• Exercise:
Scan the material below and count each line with the string "Windows". Reply with the count alone.

■ ■ ■ ■ ■ ■ ■

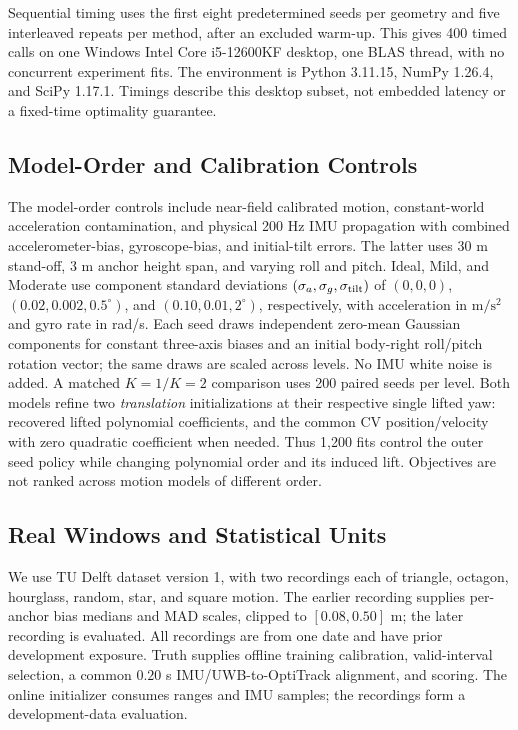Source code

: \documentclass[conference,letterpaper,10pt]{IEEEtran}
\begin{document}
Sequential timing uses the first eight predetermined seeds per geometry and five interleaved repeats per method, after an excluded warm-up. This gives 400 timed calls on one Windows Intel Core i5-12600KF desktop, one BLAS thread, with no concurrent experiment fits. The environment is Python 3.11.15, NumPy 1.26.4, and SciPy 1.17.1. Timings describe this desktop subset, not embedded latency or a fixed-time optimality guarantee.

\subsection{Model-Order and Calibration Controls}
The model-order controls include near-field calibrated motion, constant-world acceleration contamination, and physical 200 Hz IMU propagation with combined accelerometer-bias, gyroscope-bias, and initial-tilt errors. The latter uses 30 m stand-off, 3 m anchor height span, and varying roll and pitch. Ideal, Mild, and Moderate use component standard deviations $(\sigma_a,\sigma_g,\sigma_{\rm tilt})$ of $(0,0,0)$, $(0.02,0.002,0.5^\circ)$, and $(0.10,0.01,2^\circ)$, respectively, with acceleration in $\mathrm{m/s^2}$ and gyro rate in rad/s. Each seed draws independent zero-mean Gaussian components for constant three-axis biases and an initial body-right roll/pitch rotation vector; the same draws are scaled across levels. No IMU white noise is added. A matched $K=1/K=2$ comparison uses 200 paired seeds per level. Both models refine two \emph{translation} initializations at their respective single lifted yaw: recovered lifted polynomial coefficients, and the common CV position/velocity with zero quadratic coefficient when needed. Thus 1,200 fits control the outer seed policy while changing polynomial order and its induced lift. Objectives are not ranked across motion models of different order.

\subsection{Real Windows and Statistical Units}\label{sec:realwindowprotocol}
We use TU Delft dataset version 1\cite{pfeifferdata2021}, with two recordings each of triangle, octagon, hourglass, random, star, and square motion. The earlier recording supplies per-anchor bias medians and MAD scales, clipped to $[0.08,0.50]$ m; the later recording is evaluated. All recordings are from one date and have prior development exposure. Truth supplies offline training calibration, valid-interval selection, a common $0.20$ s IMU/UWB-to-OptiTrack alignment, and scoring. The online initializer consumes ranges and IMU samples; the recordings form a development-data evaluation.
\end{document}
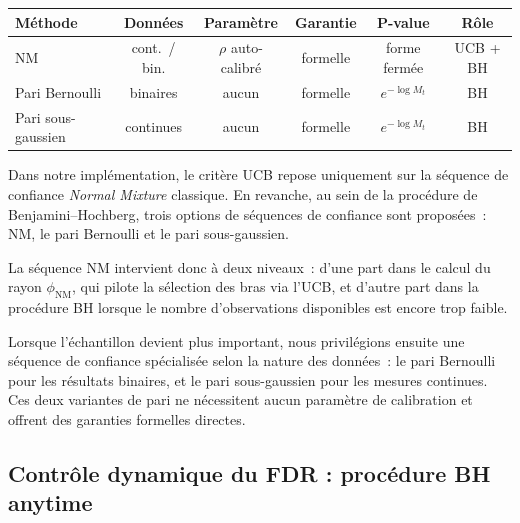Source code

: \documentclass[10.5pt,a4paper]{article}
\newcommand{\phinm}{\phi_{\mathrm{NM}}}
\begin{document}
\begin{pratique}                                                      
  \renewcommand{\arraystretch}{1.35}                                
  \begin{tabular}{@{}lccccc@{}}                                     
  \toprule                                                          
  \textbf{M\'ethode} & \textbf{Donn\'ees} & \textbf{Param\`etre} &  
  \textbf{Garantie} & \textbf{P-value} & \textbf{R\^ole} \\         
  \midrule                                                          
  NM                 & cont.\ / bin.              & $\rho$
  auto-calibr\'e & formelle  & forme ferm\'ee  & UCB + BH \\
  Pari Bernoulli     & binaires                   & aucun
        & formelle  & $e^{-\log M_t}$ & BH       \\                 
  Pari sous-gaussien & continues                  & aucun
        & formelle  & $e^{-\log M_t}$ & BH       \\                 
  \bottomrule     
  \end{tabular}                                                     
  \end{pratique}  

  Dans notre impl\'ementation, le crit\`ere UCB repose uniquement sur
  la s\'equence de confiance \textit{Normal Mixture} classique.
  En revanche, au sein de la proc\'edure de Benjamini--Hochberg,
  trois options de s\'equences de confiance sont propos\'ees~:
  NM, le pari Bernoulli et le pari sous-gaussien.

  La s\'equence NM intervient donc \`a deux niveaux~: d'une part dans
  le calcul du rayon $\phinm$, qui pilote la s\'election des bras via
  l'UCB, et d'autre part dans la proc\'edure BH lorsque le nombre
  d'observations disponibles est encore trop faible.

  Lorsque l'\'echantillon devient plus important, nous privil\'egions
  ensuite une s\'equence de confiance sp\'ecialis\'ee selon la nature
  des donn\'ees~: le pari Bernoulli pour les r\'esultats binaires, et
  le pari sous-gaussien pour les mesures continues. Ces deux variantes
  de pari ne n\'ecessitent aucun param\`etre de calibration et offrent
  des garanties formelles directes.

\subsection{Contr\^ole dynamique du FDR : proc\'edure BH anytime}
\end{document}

■ ■ ■ ■ ■ ■ ■

• Answer section:
2